[GIVEN RECORDS]:
=-=-=-=-=

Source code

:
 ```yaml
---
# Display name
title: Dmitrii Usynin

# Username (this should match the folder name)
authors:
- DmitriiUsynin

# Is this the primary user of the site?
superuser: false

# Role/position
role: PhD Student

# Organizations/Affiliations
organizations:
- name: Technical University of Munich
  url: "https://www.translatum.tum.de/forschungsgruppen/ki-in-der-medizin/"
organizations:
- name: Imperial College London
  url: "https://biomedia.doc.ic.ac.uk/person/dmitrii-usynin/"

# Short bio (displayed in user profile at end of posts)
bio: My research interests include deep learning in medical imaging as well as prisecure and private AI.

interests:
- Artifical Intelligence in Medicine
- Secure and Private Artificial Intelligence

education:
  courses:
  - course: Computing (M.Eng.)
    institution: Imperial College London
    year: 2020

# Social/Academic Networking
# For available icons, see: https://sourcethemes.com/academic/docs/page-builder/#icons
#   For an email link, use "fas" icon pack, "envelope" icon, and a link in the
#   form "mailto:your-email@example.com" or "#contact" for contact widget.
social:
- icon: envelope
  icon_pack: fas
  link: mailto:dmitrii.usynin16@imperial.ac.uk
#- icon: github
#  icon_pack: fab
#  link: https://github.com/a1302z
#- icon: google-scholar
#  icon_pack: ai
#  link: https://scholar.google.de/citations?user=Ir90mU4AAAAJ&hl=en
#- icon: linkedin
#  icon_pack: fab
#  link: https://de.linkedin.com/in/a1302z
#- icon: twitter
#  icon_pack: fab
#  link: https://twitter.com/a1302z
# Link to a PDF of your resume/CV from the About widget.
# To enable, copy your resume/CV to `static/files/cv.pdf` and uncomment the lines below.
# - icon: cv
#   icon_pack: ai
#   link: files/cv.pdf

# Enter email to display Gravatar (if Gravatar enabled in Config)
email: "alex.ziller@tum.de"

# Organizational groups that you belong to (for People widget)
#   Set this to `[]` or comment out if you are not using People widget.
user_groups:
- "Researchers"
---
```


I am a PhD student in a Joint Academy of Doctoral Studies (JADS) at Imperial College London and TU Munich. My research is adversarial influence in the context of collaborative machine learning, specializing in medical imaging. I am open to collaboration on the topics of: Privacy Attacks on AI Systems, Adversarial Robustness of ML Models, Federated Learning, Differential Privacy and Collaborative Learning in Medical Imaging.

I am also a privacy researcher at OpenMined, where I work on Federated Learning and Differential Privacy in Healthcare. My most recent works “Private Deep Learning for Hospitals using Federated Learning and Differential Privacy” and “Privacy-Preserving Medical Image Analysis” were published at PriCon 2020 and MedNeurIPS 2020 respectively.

=-=-=-=-=

[THE PROBLEM]:
Having read the entries above, set each one down again exactly.

[RESPONSE BOX]:
Source code

:
 ```yaml
---
# Display name
title: Dmitrii Usynin

# Username (this should match the folder name)
authors:
- DmitriiUsynin

# Is this the primary user of the site?
superuser: false

# Role/position
role: PhD Student

# Organizations/Affiliations
organizations:
- name: Technical University of Munich
  url: "https://www.translatum.tum.de/forschungsgruppen/ki-in-der-medizin/"
organizations:
- name: Imperial College London
  url: "https://biomedia.doc.ic.ac.uk/person/dmitrii-usynin/"

# Short bio (displayed in user profile at end of posts)
bio: My research interests include deep learning in medical imaging as well as prisecure and private AI.

interests:
- Artifical Intelligence in Medicine
- Secure and Private Artificial Intelligence

education:
  courses:
  - course: Computing (M.Eng.)
    institution: Imperial College London
    year: 2020

# Social/Academic Networking
# For available icons, see: https://sourcethemes.com/academic/docs/page-builder/#icons
#   For an email link, use "fas" icon pack, "envelope" icon, and a link in the
#   form "mailto:your-email@example.com" or "#contact" for contact widget.
social:
- icon: envelope
  icon_pack: fas
  link: mailto:dmitrii.usynin16@imperial.ac.uk
#- icon: github
#  icon_pack: fab
#  link: https://github.com/a1302z
#- icon: google-scholar
#  icon_pack: ai
#  link: https://scholar.google.de/citations?user=Ir90mU4AAAAJ&hl=en
#- icon: linkedin
#  icon_pack: fab
#  link: https://de.linkedin.com/in/a1302z
#- icon: twitter
#  icon_pack: fab
#  link: https://twitter.com/a1302z
# Link to a PDF of your resume/CV from the About widget.
# To enable, copy your resume/CV to `static/files/cv.pdf` and uncomment the lines below.
# - icon: cv
#   icon_pack: ai
#   link: files/cv.pdf

# Enter email to display Gravatar (if Gravatar enabled in Config)
email: "alex.ziller@tum.de"

# Organizational groups that you belong to (for People widget)
#   Set this to `[]` or comment out if you are not using People widget.
user_groups:
- "Researchers"
---
```


I am a PhD student in a Joint Academy of Doctoral Studies (JADS) at Imperial College London and TU Munich. My research is adversarial influence in the context of collaborative machine learning, specializing in medical imaging. I am open to collaboration on the topics of: Privacy Attacks on AI Systems, Adversarial Robustness of ML Models, Federated Learning, Differential Privacy and Collaborative Learning in Medical Imaging.

I am also a privacy researcher at OpenMined, where I work on Federated Learning and Differential Privacy in Healthcare. My most recent works “Private Deep Learning for Hospitals using Federated Learning and Differential Privacy” and “Privacy-Preserving Medical Image Analysis” were published at PriCon 2020 and MedNeurIPS 2020 respectively.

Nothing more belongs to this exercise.